Up to and including the line with "- Metadados formatados", please set down the entries below exactly, starting from the first line.

─── Exercise material ───

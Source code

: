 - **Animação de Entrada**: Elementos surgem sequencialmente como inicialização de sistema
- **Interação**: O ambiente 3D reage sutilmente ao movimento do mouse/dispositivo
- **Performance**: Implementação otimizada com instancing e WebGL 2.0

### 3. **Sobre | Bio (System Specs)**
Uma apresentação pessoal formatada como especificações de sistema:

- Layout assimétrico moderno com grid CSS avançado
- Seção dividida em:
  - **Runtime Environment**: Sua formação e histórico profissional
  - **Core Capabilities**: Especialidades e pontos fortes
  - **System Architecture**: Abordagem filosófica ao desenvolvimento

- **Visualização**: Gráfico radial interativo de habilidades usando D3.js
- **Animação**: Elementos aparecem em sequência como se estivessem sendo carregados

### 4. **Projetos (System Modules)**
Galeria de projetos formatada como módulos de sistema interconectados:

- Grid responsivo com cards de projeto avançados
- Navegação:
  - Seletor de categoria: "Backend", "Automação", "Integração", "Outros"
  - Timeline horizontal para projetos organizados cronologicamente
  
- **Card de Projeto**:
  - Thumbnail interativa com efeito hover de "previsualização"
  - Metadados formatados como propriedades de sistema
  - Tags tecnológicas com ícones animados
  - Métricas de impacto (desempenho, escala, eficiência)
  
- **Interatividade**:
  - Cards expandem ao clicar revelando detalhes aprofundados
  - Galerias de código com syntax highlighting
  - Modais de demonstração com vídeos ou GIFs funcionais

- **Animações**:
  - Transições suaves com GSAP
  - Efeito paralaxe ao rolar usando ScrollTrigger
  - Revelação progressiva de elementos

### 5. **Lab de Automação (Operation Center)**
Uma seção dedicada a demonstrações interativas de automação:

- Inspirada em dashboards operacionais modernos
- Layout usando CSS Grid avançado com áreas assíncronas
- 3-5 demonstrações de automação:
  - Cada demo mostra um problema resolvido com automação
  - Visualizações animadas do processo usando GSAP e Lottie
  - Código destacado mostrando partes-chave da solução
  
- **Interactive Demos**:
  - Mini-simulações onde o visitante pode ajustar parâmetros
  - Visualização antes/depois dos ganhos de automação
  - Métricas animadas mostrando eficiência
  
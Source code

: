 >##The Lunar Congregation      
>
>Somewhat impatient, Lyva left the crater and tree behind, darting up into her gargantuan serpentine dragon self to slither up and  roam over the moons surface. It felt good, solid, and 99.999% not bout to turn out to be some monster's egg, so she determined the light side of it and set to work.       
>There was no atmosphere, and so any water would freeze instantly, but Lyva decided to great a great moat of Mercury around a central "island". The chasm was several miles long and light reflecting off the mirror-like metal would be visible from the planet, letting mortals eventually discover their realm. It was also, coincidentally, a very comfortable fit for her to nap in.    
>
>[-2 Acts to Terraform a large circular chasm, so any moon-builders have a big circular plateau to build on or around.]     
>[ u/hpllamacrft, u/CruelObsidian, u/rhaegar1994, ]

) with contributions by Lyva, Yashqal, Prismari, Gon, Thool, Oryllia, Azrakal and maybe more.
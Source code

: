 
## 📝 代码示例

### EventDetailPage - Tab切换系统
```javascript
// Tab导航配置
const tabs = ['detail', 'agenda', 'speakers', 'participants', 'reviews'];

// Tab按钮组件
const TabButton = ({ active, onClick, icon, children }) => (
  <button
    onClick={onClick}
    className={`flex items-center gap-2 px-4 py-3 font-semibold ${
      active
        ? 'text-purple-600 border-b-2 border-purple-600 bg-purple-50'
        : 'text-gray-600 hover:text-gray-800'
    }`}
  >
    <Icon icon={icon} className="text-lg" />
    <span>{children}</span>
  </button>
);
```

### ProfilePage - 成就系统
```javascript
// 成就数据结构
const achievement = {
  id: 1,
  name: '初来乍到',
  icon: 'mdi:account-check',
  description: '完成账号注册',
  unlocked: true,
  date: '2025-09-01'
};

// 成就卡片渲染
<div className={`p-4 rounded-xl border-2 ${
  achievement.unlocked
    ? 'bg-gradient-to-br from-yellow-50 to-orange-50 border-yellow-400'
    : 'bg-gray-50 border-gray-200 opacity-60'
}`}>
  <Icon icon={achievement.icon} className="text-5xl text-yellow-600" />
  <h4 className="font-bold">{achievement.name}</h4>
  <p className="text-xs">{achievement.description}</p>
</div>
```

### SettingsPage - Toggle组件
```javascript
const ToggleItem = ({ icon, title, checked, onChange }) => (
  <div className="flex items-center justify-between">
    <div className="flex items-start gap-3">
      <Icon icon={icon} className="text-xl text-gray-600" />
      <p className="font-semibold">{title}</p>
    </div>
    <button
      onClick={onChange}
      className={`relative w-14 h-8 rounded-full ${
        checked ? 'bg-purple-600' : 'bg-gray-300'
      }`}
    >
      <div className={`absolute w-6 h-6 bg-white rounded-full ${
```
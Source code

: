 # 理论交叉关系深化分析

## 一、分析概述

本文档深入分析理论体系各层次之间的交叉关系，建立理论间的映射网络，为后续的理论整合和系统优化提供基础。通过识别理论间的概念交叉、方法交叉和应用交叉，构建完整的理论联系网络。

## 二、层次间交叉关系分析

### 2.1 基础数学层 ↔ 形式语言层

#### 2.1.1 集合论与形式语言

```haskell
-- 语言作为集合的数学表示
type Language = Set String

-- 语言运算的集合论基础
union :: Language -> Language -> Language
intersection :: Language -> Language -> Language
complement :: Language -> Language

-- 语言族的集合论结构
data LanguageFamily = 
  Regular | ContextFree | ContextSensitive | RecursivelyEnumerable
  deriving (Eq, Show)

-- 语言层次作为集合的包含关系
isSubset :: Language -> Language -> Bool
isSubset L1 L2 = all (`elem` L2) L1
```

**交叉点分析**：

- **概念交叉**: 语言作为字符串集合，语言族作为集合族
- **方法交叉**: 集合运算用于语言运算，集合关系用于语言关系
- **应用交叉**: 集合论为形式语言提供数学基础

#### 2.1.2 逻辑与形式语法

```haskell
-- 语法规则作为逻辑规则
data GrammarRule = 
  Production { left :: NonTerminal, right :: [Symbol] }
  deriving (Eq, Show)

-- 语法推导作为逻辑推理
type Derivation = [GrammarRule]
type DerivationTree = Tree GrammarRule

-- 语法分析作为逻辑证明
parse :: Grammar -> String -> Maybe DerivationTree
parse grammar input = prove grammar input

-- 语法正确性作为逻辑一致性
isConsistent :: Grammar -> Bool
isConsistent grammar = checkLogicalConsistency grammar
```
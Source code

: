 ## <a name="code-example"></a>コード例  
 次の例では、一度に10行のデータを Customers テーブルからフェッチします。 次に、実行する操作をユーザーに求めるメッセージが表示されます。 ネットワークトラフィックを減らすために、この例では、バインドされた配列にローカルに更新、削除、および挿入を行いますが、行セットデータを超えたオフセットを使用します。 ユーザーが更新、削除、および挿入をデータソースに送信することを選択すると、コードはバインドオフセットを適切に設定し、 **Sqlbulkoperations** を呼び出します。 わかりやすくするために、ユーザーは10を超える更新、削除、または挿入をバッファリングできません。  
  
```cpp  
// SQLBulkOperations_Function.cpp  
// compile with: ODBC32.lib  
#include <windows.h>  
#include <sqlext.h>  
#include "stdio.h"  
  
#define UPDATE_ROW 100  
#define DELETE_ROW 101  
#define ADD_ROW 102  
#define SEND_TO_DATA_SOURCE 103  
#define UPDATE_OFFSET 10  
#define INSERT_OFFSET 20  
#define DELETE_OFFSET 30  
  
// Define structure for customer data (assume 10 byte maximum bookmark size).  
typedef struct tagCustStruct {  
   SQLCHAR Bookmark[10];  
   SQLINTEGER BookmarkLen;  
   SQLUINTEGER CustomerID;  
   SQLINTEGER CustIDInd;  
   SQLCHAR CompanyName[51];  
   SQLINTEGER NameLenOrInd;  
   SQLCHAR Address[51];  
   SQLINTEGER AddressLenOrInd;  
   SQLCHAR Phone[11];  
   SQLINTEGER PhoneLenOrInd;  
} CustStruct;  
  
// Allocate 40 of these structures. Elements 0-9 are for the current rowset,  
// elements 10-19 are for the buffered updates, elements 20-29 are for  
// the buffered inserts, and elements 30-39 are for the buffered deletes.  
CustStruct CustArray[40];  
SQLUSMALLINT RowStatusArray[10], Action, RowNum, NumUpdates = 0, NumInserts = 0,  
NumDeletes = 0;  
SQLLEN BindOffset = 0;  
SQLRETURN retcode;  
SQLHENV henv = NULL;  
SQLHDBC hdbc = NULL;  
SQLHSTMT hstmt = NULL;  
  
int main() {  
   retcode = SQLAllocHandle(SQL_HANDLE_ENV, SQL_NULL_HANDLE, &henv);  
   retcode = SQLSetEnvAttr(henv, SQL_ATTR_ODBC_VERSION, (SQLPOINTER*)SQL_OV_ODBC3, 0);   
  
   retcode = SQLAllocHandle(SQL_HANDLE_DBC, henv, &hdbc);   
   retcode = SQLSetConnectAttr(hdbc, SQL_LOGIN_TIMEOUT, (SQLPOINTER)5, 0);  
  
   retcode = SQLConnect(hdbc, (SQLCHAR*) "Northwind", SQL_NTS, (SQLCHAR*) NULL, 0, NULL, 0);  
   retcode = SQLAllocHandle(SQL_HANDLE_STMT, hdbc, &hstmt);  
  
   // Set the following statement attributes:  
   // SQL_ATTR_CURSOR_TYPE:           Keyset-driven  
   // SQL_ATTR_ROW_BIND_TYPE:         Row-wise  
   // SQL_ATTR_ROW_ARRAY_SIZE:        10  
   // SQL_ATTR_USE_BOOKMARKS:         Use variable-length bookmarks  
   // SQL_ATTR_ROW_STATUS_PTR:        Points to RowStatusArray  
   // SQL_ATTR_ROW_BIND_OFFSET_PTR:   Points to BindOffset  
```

───

[Output for this task]
Source code

: - **Animação de Entrada**: Elementos surgem sequencialmente como inicialização de sistema
- **Interação**: O ambiente 3D reage sutilmente ao movimento do mouse/dispositivo
- **Performance**: Implementação otimizada com instancing e WebGL 2.0

### 3. **Sobre | Bio (System Specs)**
Uma apresentação pessoal formatada como especificações de sistema:

- Layout assimétrico moderno com grid CSS avançado
- Seção dividida em:
  - **Runtime Environment**: Sua formação e histórico profissional
  - **Core Capabilities**: Especialidades e pontos fortes
  - **System Architecture**: Abordagem filosófica ao desenvolvimento

- **Visualização**: Gráfico radial interativo de habilidades usando D3.js
- **Animação**: Elementos aparecem em sequência como se estivessem sendo carregados

### 4. **Projetos (System Modules)**
Galeria de projetos formatada como módulos de sistema interconectados:

- Grid responsivo com cards de projeto avançados
- Navegação:
  - Seletor de categoria: "Backend", "Automação", "Integração", "Outros"
  - Timeline horizontal para projetos organizados cronologicamente
  
- **Card de Projeto**:
  - Thumbnail interativa com efeito hover de "previsualização"
  - Metadados formatados como propriedades de sistema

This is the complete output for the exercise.